Ozzy waved that issue away. “You’re here now. I’m here.”
“And Tris will be happy.”
That made Ozzy grin. “Nothing wrong with a bit of a side bonus.”
“Fine.”
“I have one condition.”
Marcus put down his mug. “Because of course you do.” He should have known it was going too smoothly.
“Before the week is over, you go back at least once to check on the diner.”
“Why? Johnathan made it perfectly clear I have no place there. He wants it sold.”
“What did your aunt want?”
Marcus shrugged. “She never said. I have no idea.”
“Don’t you think you should find out before you write it off?”
“Why? It’s not like I could run it by myself.”
“Maybe not. But she raised you. Do you really think she would have left you nothing? Left everything to—who is he to you? Your cousin?”
“Uncle.”
“Right. Uncle.”
Marcus shuddered because a cousin was a peer, and peers didn’t have to be acknowledged. Uncles had authority, and authority couldn’t be ignored.
“But you’ve never met your father, or your grandfather?”
“Nope. Just Aunt Iris. But she was always the black sheep anyway. Her brother, Geoffrey, was supposed to be the good kid, so I guess that’s why he never acknowledged that he had a kid in college to some girl he’d only had a one-night stand with. Iris used to say her and Geoffrey’s parents were too snobbish to claim the kid of an immigrant family anyway, if they’re who I inherited my ethnicity from. So my father, Cory, was never part of them.” He smiled faintly despite the low-grade nausea. “I’ve always wondered if the fam jam regretted how Johnathan turned out. Seeing as he was supposed to be the legit one. Carry on the family name and all that.”
“And you don’t want—”
“I don’t even know them. Iris never talked to her parents or her brother that I knew of—never even met my father—and only took me in because I guess the rest of them refused. I actually don’t know, and I never asked.”

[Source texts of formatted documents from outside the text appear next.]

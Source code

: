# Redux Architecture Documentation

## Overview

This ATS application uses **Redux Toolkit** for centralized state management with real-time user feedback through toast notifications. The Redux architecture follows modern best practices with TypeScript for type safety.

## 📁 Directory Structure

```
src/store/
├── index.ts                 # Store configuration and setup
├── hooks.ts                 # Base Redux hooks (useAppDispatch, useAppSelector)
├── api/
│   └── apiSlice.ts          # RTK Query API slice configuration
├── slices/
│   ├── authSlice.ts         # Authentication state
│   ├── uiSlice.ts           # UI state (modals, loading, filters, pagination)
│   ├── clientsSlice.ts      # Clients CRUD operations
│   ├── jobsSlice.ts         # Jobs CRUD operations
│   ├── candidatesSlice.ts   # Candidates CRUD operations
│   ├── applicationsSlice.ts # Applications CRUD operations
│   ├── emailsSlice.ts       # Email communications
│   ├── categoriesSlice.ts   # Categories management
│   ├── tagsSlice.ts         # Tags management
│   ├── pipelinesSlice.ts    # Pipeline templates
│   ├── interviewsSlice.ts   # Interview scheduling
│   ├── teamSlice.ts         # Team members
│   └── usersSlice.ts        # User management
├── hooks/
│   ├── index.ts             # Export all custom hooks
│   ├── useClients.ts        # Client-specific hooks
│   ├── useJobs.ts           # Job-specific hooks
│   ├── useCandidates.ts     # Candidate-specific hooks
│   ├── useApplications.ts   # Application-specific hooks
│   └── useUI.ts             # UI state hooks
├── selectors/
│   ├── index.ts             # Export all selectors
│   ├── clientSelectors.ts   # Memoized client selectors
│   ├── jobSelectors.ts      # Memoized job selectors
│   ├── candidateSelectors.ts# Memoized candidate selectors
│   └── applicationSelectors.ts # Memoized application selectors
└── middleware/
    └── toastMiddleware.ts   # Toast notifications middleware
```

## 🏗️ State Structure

“And Iris never had kids of her own?”
“Never wanted them.” He frowned. “Well. Maybe she did. But she had me. And the diner. It isn’t like we talked about that stuff.”
“And Johnathan?”
“If he has kids, he’s never mentioned them. He’s not married or anything. I don’t think I ever even heard him talk about dating anyone in particular.”
“So you and Johnathan. You’re it?”
“I suppose? I don’t know. I have no idea where to begin to look.” He scraped fingernails over his scalp, fingers tangling in his dense curls. “They never came for me. Why should I look for them?” He tugged hard on a few corkscrews until the sting distracted him.